Horácio Costa publica, em 2009, seu Sobre Canários e Presidentes.
"Não sei porque ser contra a inspiração
O canário inspira
Assim como o capo em Brasília
E péssimo poeta ex-presidente
Inspira também
Neste universo de extremos
Entre o canto do canário
E José Sarney (...)

Talvez esteja prestando um tributo
À sua própria finitude
Engaiolado na varanda do zelador
Do Memorial José Sarney
Em São Luís do Maranhão (...)"



Era Lula: a "desinvenção" do Brasil

Se houve quem se assustasse com os "desvios de comportamento" da madame social-democrata, o que dizer então da jovem socialista quando chega ao poder! Mas o tema aqui não é ética. É ainda mais fundo: trata da metáfora, da representação, da simbologia do que há de peculiar naquilo que um dia chamou-se Terra Brasilis...

E nesses tempos sombrios assistimos, estupefatos, à apropriação do sonho: nada existia antes do líder carismático; todos devemos aceitar, passivos, a lobotomia oficial. O "país do futuro" vira o país sem passado!

Nunca fomos morenos ou mulatos: somos "afro-descendentes" e brancos, opostos (meu Deus, Gonçalves Dias era mestiço e isto foi a razão do "exílio"!). O milagre das três raças - sonho de José Bonifácio e de Sérgio Buarque - dá lugar à política de cotas.
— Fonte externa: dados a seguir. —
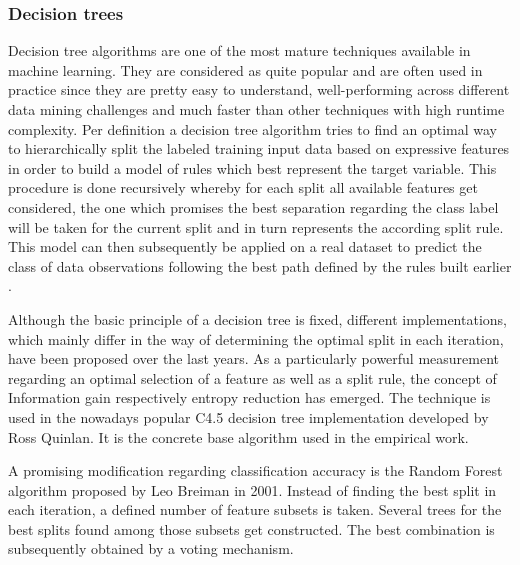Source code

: \subsubsection{Decision trees}
\label{sssec:decisionTrees}
Decision tree algorithms are one of the most mature techniques available in machine learning. They are considered as quite popular and are often used in practice since they are pretty easy to understand, well-performing across different data mining challenges and much faster than other techniques with high runtime complexity. Per definition a decision tree algorithm tries to find an optimal way to hierarchically split the labeled training input data based on expressive features in order to build a model of rules which best represent the target variable. This procedure is done recursively whereby for each split all available features get considered, the one which promises the best separation regarding the class label will be taken for the current split and in turn represents the according split rule. This model can then subsequently be applied on a real dataset to predict the class of data observations following the best path defined by the rules built earlier \cite{linoff2011data}. 

Although the basic principle of a decision tree is fixed, different implementations, which mainly differ in the way of determining the optimal split in each iteration, have been proposed over the last years. As a particularly powerful measurement regarding an optimal selection of a feature as well as a split rule, the concept of Information gain respectively entropy reduction has emerged. The technique is used in the nowadays popular C4.5 decision tree implementation developed by Ross Quinlan. It is the concrete base algorithm used in the empirical work. 

A promising modification regarding classification accuracy is the Random Forest algorithm proposed by Leo Breiman in 2001. Instead of finding the best split in each iteration, a defined number of feature subsets is taken. Several trees for the best splits found among those subsets get constructed. The best combination is subsequently obtained by a voting mechanism. 

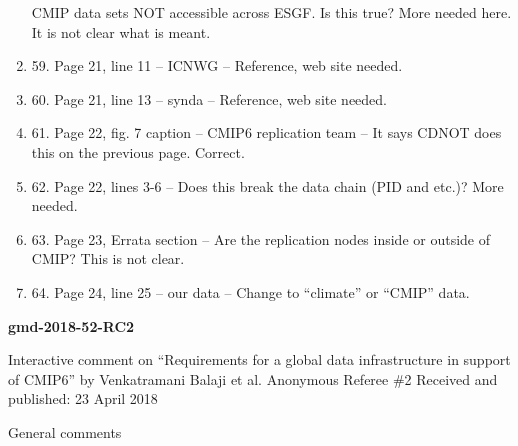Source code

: \documentclass[gmd,manuscript]{copernicus}
\begin{document}
\begin{enumerate}[label=RC1-\arabic*,leftmargin=*]
  CMIP data sets NOT accessible across ESGF. Is this true? More needed
  here. It is not clear what is meant.
\item 59. Page 21, line 11 – ICNWG – Reference, web site needed.
\item 60. Page 21, line 13 – synda – Reference, web site needed.
\item 61. Page 22, fig. 7 caption – CMIP6 replication team – It says
  CDNOT does this on the previous page. Correct.
\item 62. Page 22, lines 3-6 – Does this break the data chain (PID and
  etc.)? More needed.
\item 63. Page 23, Errata section – Are the replication nodes inside
  or outside of CMIP? This is not clear.
\item 64. Page 24, line 25 – our data – Change to “climate” or “CMIP”
  data.
\end{enumerate}

\pagebreak


\textbf{gmd-2018-52-RC2}

Interactive comment on “Requirements for a
global data infrastructure in support of CMIP6” by
Venkatramani Balaji et al.
Anonymous Referee \#2
Received and published: 23 April 2018

General comments
\end{document}
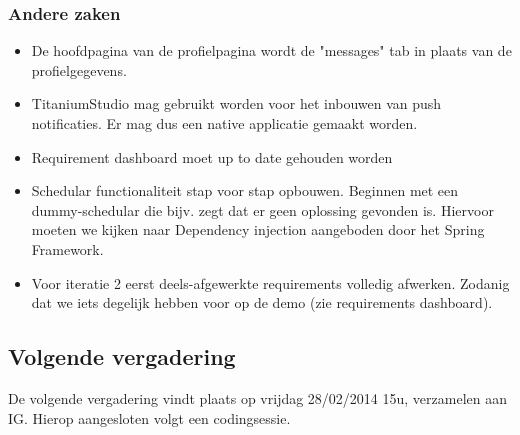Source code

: \subsubsection{Andere zaken}
\begin{itemize}
	\item De hoofdpagina van de profielpagina wordt de "messages" tab in plaats van de profielgegevens.
	\item TitaniumStudio mag gebruikt worden voor het inbouwen van push notificaties. Er mag dus een native applicatie gemaakt worden.
	\item Requirement dashboard moet up to date gehouden worden 
	\item Schedular functionaliteit stap voor stap opbouwen. Beginnen met een dummy-schedular die bijv. zegt dat er geen oplossing gevonden is. Hiervoor moeten we kijken naar Dependency injection aangeboden door het Spring Framework.
	\item Voor iteratie 2 eerst deels-afgewerkte requirements volledig afwerken. Zodanig dat we iets degelijk hebben voor op de demo (zie requirements dashboard).
\end{itemize}

\subsection{Volgende vergadering}
De volgende vergadering vindt plaats op vrijdag 28/02/2014 15u, verzamelen aan IG. Hierop aangesloten volgt een codingsessie.
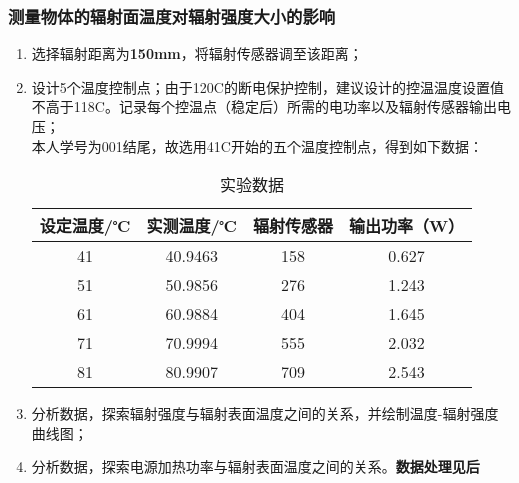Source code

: \documentclass[dvipsnames, svgnames,a4paper,11pt]{article}
\begin{document}
	\subsubsection{测量物体的辐射面温度对辐射强度大小的影响}
	\begin{enumerate}
		\item 选择辐射距离为\textbf{150mm}，将辐射传感器调至该距离；
		\item 设计5个温度控制点；由于120\textdegree C的断电保护控制，建议设计的控温温度设置值不高于118\textdegree C。记录每个控温点（稳定后）所需的电功率以及辐射传感器输出电压；\\
		  本人学号为001结尾，故选用41\textdegree C开始的五个温度控制点，得到如下数据：
		  \begin{table}[h]
			\centering
			\begin{tabular}{|c|c|c|c|}
			\hline
			设定温度/℃ & 实测温度/℃ & 辐射传感器 & 输出功率（W） \\ \hline
			41          & 40.9463     & 158         & 0.627         \\ \hline
			51          & 50.9856     & 276         & 1.243         \\ \hline
			61          & 60.9884     & 404         & 1.645         \\ \hline
			71          & 70.9994     & 555         & 2.032         \\ \hline
			81          & 80.9907     & 709         & 2.543         \\ \hline
			\end{tabular}
			\caption{实验数据}
			\label{tab:temperature_power_data}
			\end{table}
		\item 分析数据，探索辐射强度与辐射表面温度之间的关系，并绘制温度-辐射强度曲线图；
		\item 分析数据，探索电源加热功率与辐射表面温度之间的关系。\textbf{数据处理见后}
	\end{enumerate}
\end{document}

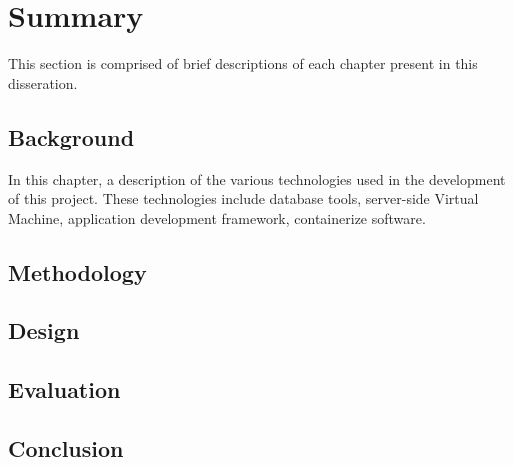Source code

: \section{Summary}
This section is comprised of brief descriptions of each chapter present in this disseration.

\subsection{Background}
In this chapter, a description of the various technologies used in the development of this project. These technologies include database tools, server-side Virtual Machine, application development framework, containerize software.
\subsection{Methodology}
\subsection{Design}
\subsection{Evaluation}
\subsection{Conclusion}

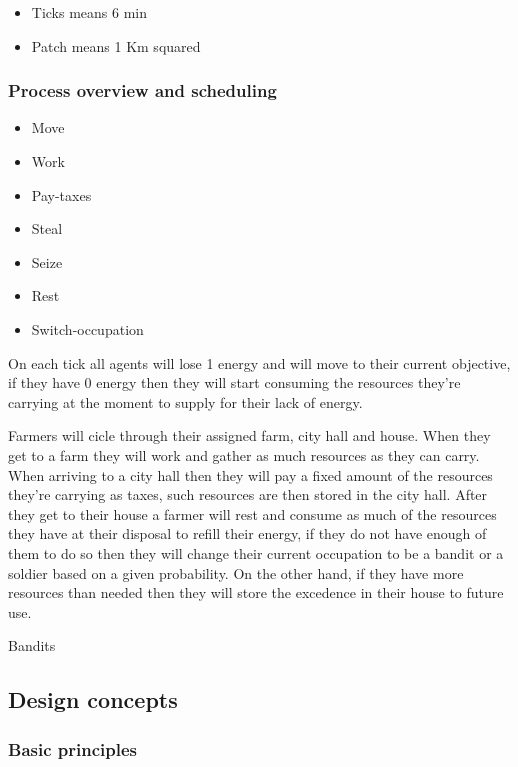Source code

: \documentclass{wscpaperproc}
\theoremstyle{wsc}
\begin{document}
\begin{itemize}
    \item Ticks means 6 min
    \item Patch means 1 Km squared
\end{itemize}

\subsubsection{Process overview and scheduling}

\begin{itemize}
    \item Move
    \item Work
    \item Pay-taxes
    \item Steal
    \item Seize
    \item Rest
    \item Switch-occupation
\end{itemize}

On each tick all agents will lose 1 energy and will move to their current objective, if they have 0
energy then they will start consuming the resources they're carrying at the moment to supply for
their lack of energy.

Farmers will cicle through their assigned farm, city hall and house.
When they get to a farm they will work and gather as much resources as they can carry.
When arriving to a city hall then they will pay a fixed amount of the resources they're carrying as
taxes, such resources are then stored in the city hall.
After they get to their house a farmer will rest and consume as much of the resources they have at
their disposal to refill their energy, if they do not have enough of them to do so then they will
change their current occupation to be a bandit or a soldier based on a given probability. On the
other hand, if they have more resources than needed then they will store the excedence in their house
to future use.

Bandits

\subsection{Design concepts}

\subsubsection{Basic principles}
\end{document}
E pior, muito pior: alguns dos que pegaram em armas, no período da última ditadura são, agora, heróis. E os dela exilados, de fato,  viraram "fujões", covardes. Transformaram o exílio em fuga...



Termino com esses pobres versos de minha própria lavra, mas sugiro Jobim para acompanhar a leitura dos demais poemas, todos muito bons. Apenas por coincidência é a música que mais gosto. Também apenas por coincidência chama-se Saudade do Brasil.


Palmeira estatizada e sabiá mudo
Minha terra tem palmeiras
Estatizadas
Ai, quem me dera os primores

Nosso céu tem mais estrelas
Do que uma única vermelha
Nossas várzeas, escolas inacabadas

Não permita Deus que eu morra
Antes que paguem violadores
Derrotem censores
E libertem o sabiá.


.

17 comentários:

  1. R, bem interessante esta abordagem e mais estes textos... Gostei da parte baiana que me toca. .. Mas pra falar bem a verdade, não gosto muito deste país que vejo...

    Aqui na Europa a gente escuta: ah, o seu país está crescendo... Crescendo onde? Porque segundo minha família, amigos, o nordeste anda do mesmo jeito...
    O Pernambuco está um tanto maquiado. Por que será? Hai ai...

    Grande abraço,
    =)
    www.cafezinhododia.blogspot.com
    www.poesiacafeeprosa.blogspot.com (esse n sei se conhece)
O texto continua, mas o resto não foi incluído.